Focus on the Family’s Tom Minnery gave a wide ranging interview to The Denver Post's PoliticsWest where, among other things, he dismissed the notion that the Religious Right was on the verge of a meltdown:
It’s typical of what we see during election cycles. I remember as far back as 1988 when Pat Robertson ran for president and failed. There were wide predictions of a crackup; of the Moral Majority back then, of evangelicals. Then, of course, the Christian Coalition immediately rose up and became very strong. When that organization faded, there were another spate of stories about the crackup of evangelical Christians as an influence in the public square … [O]bviously, there was a big stick swung by social conservatives in the 2004 election. The fact that George Bush won in Ohio, that very key state, because a lot of people turned out for the marriage amendment in that particular state, was deemed to be significant. Now, we’re into another cycle and the normal predictions of the crackup of evangelicalism is occurring. One of the phenomenon that gives rise to that, of course, is the fact that there is no single conservative candidate who has enough marbles for everybody in the conservative movement to want to play with. Everybody’s lacking in something. Partially, this is just the way it is.
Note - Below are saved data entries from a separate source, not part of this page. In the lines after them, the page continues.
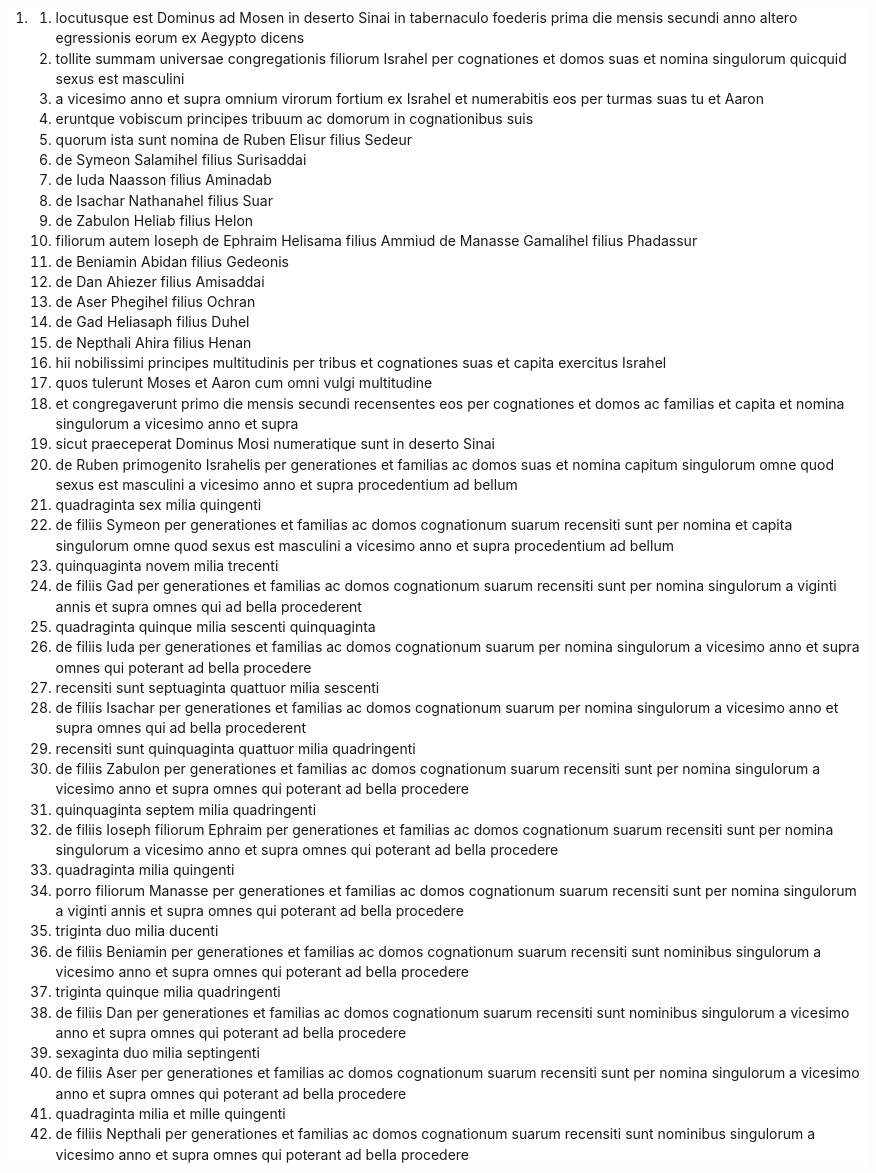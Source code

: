 <ol>
  <li>
    <ol>
      <li>locutusque est Dominus ad Mosen in deserto Sinai in tabernaculo foederis prima die mensis secundi anno altero egressionis eorum ex Aegypto dicens</li>
      <li>tollite summam universae congregationis filiorum Israhel per cognationes et domos suas et nomina singulorum quicquid sexus est masculini</li>
      <li>a vicesimo anno et supra omnium virorum fortium ex Israhel et numerabitis eos per turmas suas tu et Aaron</li>
      <li>eruntque vobiscum principes tribuum ac domorum in cognationibus suis</li>
      <li>quorum ista sunt nomina de Ruben Elisur filius Sedeur</li>
      <li>de Symeon Salamihel filius Surisaddai</li>
      <li>de Iuda Naasson filius Aminadab</li>
      <li>de Isachar Nathanahel filius Suar</li>
      <li>de Zabulon Heliab filius Helon</li>
      <li>filiorum autem Ioseph de Ephraim Helisama filius Ammiud de Manasse Gamalihel filius Phadassur</li>
      <li>de Beniamin Abidan filius Gedeonis</li>
      <li>de Dan Ahiezer filius Amisaddai</li>
      <li>de Aser Phegihel filius Ochran</li>
      <li>de Gad Heliasaph filius Duhel</li>
      <li>de Nepthali Ahira filius Henan</li>
      <li>hii nobilissimi principes multitudinis per tribus et cognationes suas et capita exercitus Israhel</li>
      <li>quos tulerunt Moses et Aaron cum omni vulgi multitudine</li>
      <li>et congregaverunt primo die mensis secundi recensentes eos per cognationes et domos ac familias et capita et nomina singulorum a vicesimo anno et supra</li>
      <li>sicut praeceperat Dominus Mosi numeratique sunt in deserto Sinai</li>
      <li>de Ruben primogenito Israhelis per generationes et familias ac domos suas et nomina capitum singulorum omne quod sexus est masculini a vicesimo anno et supra procedentium ad bellum</li>
      <li>quadraginta sex milia quingenti</li>
      <li>de filiis Symeon per generationes et familias ac domos cognationum suarum recensiti sunt per nomina et capita singulorum omne quod sexus est masculini a vicesimo anno et supra procedentium ad bellum</li>
      <li>quinquaginta novem milia trecenti</li>
      <li>de filiis Gad per generationes et familias ac domos cognationum suarum recensiti sunt per nomina singulorum a viginti annis et supra omnes qui ad bella procederent</li>
      <li>quadraginta quinque milia sescenti quinquaginta</li>
      <li>de filiis Iuda per generationes et familias ac domos cognationum suarum per nomina singulorum a vicesimo anno et supra omnes qui poterant ad bella procedere</li>
      <li>recensiti sunt septuaginta quattuor milia sescenti</li>
      <li>de filiis Isachar per generationes et familias ac domos cognationum suarum per nomina singulorum a vicesimo anno et supra omnes qui ad bella procederent</li>
      <li>recensiti sunt quinquaginta quattuor milia quadringenti</li>
      <li>de filiis Zabulon per generationes et familias ac domos cognationum suarum recensiti sunt per nomina singulorum a vicesimo anno et supra omnes qui poterant ad bella procedere</li>
      <li>quinquaginta septem milia quadringenti</li>
      <li>de filiis Ioseph filiorum Ephraim per generationes et familias ac domos cognationum suarum recensiti sunt per nomina singulorum a vicesimo anno et supra omnes qui poterant ad bella procedere</li>
      <li>quadraginta milia quingenti</li>
      <li>porro filiorum Manasse per generationes et familias ac domos cognationum suarum recensiti sunt per nomina singulorum a viginti annis et supra omnes qui poterant ad bella procedere</li>
      <li>triginta duo milia ducenti</li>
      <li>de filiis Beniamin per generationes et familias ac domos cognationum suarum recensiti sunt nominibus singulorum a vicesimo anno et supra omnes qui poterant ad bella procedere</li>
      <li>triginta quinque milia quadringenti</li>
      <li>de filiis Dan per generationes et familias ac domos cognationum suarum recensiti sunt nominibus singulorum a vicesimo anno et supra omnes qui poterant ad bella procedere</li>
      <li>sexaginta duo milia septingenti</li>
      <li>de filiis Aser per generationes et familias ac domos cognationum suarum recensiti sunt per nomina singulorum a vicesimo anno et supra omnes qui poterant ad bella procedere</li>
      <li>quadraginta milia et mille quingenti</li>
      <li>de filiis Nepthali per generationes et familias ac domos cognationum suarum recensiti sunt nominibus singulorum a vicesimo anno et supra omnes qui poterant ad bella procedere</li>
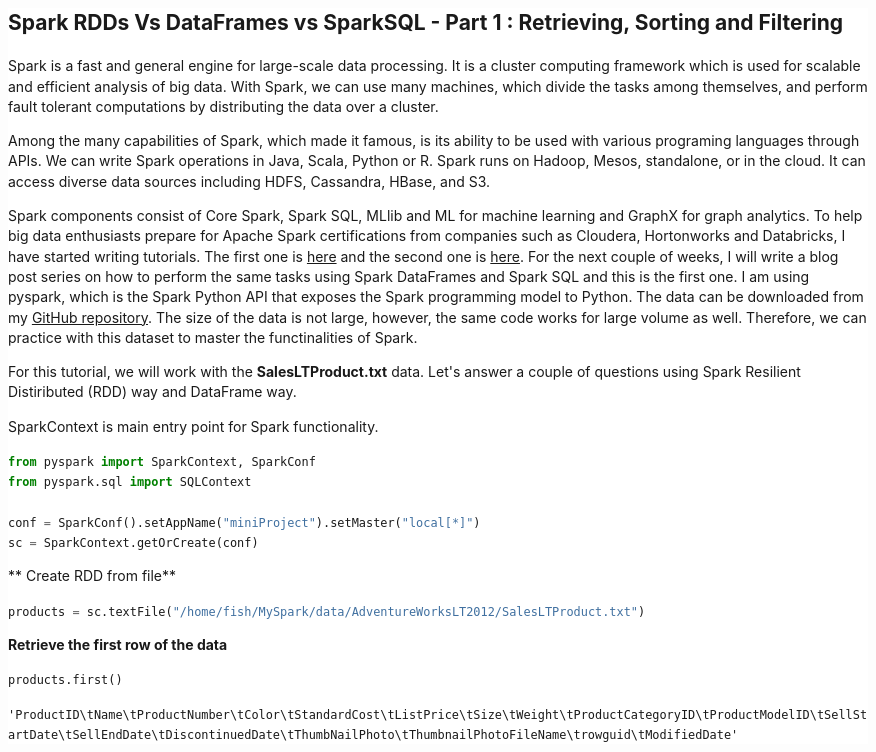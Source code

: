 
##  Spark RDDs Vs DataFrames vs SparkSQL - Part 1 : Retrieving, Sorting and Filtering

Spark is a fast and general engine for large-scale data processing. It is a cluster computing framework which is used for scalable and efficient analysis of big data. With Spark, we can use many machines, which divide the tasks among themselves, and perform fault tolerant computations by distributing the data over a cluster.

Among the many capabilities of Spark, which made it famous, is its ability to be used with various programing languages through APIs. We can write Spark operations in Java, Scala, Python or R. Spark runs on Hadoop, Mesos, standalone, or in the cloud. It can access diverse data sources including HDFS, Cassandra, HBase, and S3.

Spark components consist of Core Spark, Spark SQL, MLlib and ML for machine learning and GraphX for graph analytics. To help big data enthusiasts prepare for Apache Spark certifications from companies such as Cloudera, Hortonworks and Databricks, I have started writing tutorials. The first one is [here](http://datascience-enthusiast.com/Python/analyzing_bible_quran_with_spark.html) and the second one is [here](http://datascience-enthusiast.com/Python/SparkDataFrames-ExploringChicagoCrimes.html). For the next couple of weeks, I will write a blog post series on how to perform the same tasks using Spark DataFrames and Spark SQL and this is the first one. I am using pyspark, which is the Spark Python API that exposes the Spark programming model to Python.  The data can be downloaded from my [GitHub repository](https://github.com/fissehab/Spark_certification/tree/master/data/AdventureWorksLT2012). The size of the data is not large, however, the same code works for large volume as well. Therefore, we can practice with this dataset to master the functinalities of Spark.

For this tutorial, we will work with the **SalesLTProduct.txt** data. Let's answer a couple of questions using Spark Resilient Distiributed (RDD) way and DataFrame way.

SparkContext is main entry point for Spark functionality.


```python
from pyspark import SparkContext, SparkConf
from pyspark.sql import SQLContext

conf = SparkConf().setAppName("miniProject").setMaster("local[*]")
sc = SparkContext.getOrCreate(conf)
```

** Create RDD from file**


```python
products = sc.textFile("/home/fish/MySpark/data/AdventureWorksLT2012/SalesLTProduct.txt")
```

**Retrieve the first row of the data**


```python
products.first()
```




    'ProductID\tName\tProductNumber\tColor\tStandardCost\tListPrice\tSize\tWeight\tProductCategoryID\tProductModelID\tSellStartDate\tSellEndDate\tDiscontinuedDate\tThumbNailPhoto\tThumbnailPhotoFileName\trowguid\tModifiedDate'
People will have to figure it out, who to support. So there’s some unsettledness. But I’d hardly call that a crack-up.
Minnery, like FRC’s Tony Perkins, also dismissed Giuliani’s pledge to nominate only “strict constructionist” judges as little more than a “politician’s promise,” and voiced his concerns about Giuliani’s past and personal life:
His being married three times. Even the fact that he has shown up on Saturday Night Live in drag. I just cringe at the thought of the TV commercials that will be forthcoming from independent leftist organizations, 527s, if Giuliani becomes the nominee. I think very few people know that he tromped across the stage in drag. I think that that might be funny in New York. That might be funny for the Saturday Night Live audience. But for middle America, I do not think that will be funny … He has two male gay friends that he moved in with after his second divorce. And that was a messy affair. And just knowing how degrading politics is, I believe that there’ll be some kind of a PAC or 527 that will engineer a lot of negative advertising out of those events, designed specifically to keep conservative Christian people from pulling the lever for him.
But Minnery doesn’t seem to think this will be enough to keep committed right-wing voters at home on Election Day, saying that “a lot of people on our side would probably swallow hard and vote for the more conservative of the two major party candidates.” As for the possibility that James Dobson might end up endorsing Mitt Romney, Minnery called it “doubtful,” citing “the tremendous difference in theological views.”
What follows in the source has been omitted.